Stored data
-------------------------

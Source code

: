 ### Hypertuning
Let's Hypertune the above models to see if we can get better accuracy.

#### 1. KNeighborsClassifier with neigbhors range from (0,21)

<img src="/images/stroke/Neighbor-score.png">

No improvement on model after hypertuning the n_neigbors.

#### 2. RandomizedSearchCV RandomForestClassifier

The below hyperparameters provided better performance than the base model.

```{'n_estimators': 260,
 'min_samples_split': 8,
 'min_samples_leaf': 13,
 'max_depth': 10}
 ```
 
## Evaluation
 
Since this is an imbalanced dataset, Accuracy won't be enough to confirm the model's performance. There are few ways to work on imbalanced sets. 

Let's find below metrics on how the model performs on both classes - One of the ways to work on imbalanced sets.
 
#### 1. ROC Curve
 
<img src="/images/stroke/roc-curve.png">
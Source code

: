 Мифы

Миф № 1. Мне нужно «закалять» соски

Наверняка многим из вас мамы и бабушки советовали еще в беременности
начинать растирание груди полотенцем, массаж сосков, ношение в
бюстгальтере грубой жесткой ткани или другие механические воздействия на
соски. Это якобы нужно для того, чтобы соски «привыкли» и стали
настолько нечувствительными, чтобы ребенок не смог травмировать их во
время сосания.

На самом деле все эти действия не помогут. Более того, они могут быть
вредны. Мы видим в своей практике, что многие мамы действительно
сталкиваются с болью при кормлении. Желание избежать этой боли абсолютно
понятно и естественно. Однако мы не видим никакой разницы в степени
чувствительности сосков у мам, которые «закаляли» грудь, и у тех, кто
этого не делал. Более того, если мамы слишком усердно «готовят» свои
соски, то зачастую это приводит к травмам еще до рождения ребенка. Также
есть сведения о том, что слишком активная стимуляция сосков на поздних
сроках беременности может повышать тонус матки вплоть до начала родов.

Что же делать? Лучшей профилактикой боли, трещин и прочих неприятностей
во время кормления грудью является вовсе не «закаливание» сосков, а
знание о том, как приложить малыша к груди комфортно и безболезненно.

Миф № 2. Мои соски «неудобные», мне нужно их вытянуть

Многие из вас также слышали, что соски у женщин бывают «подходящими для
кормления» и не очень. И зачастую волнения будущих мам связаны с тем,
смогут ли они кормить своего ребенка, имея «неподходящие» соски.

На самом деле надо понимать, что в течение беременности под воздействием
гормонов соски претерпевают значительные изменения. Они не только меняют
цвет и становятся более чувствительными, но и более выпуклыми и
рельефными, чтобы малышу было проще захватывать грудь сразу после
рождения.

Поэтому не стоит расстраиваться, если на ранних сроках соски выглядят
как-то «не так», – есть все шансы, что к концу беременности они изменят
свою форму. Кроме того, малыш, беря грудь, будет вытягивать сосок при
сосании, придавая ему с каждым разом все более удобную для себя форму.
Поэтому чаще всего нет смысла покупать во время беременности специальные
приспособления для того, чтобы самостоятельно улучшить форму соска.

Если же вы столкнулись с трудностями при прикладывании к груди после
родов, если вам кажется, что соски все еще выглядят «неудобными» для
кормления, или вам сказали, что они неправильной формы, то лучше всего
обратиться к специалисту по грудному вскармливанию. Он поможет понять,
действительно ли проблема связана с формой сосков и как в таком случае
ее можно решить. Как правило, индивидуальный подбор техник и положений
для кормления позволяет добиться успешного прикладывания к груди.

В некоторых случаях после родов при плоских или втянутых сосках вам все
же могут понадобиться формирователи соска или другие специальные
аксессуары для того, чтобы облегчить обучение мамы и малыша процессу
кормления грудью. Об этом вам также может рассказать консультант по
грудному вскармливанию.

-------------------------

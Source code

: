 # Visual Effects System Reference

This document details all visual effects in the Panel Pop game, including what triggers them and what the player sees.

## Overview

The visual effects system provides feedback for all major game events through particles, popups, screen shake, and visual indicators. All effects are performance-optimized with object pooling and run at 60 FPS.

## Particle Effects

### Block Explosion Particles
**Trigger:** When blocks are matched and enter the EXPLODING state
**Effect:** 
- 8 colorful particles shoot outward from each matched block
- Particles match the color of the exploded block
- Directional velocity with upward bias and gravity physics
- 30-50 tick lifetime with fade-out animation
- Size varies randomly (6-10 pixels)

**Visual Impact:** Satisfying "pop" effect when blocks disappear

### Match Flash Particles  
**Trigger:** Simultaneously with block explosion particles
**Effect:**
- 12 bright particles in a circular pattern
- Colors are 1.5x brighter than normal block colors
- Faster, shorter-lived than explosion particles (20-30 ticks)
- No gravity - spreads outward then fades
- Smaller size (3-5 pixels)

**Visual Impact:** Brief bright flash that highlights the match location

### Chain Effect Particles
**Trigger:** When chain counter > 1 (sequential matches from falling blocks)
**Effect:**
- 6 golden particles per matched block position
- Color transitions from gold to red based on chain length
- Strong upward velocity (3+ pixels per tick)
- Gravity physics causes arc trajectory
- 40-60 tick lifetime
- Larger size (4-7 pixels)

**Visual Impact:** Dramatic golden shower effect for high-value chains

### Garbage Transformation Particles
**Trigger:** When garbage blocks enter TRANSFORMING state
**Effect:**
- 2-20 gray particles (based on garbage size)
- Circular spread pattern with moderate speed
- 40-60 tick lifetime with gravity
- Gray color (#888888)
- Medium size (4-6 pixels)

-------------------------

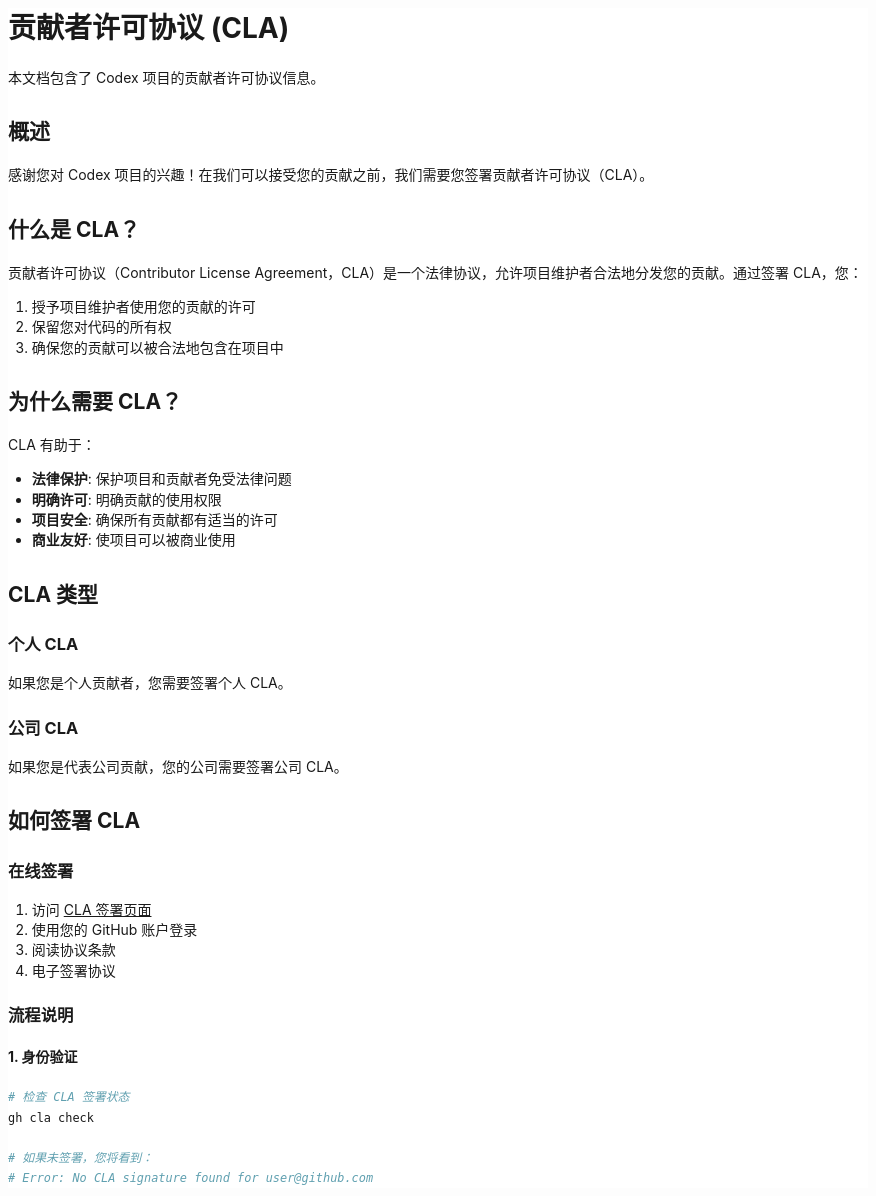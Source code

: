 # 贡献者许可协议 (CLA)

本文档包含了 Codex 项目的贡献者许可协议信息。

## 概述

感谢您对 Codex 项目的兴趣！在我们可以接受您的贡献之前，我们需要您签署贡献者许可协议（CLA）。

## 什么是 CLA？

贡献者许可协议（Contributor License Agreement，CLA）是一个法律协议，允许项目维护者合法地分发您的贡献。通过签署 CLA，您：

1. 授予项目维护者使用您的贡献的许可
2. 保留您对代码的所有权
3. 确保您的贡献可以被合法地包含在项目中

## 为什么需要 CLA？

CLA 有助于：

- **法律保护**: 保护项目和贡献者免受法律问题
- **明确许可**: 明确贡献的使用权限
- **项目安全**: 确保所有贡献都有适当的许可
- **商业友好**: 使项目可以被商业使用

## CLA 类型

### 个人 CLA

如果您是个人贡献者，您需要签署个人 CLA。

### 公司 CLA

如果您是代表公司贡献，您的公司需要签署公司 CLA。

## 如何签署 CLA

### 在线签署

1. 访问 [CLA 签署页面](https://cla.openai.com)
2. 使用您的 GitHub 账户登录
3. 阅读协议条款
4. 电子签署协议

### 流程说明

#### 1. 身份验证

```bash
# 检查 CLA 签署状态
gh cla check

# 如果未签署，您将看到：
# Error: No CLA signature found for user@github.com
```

-------------------------

■ The problem
Could you return exactly the lines above from the line with "Наверняка многим из" to the line with "соски. Это якобы", both included, and nothing else?

■ Answer box
Наверняка многим из вас мамы и бабушки советовали еще в беременности
начинать растирание груди полотенцем, массаж сосков, ношение в
бюстгальтере грубой жесткой ткани или другие механические воздействия на
соски. Это якобы нужно для того, чтобы соски «привыкли» и стали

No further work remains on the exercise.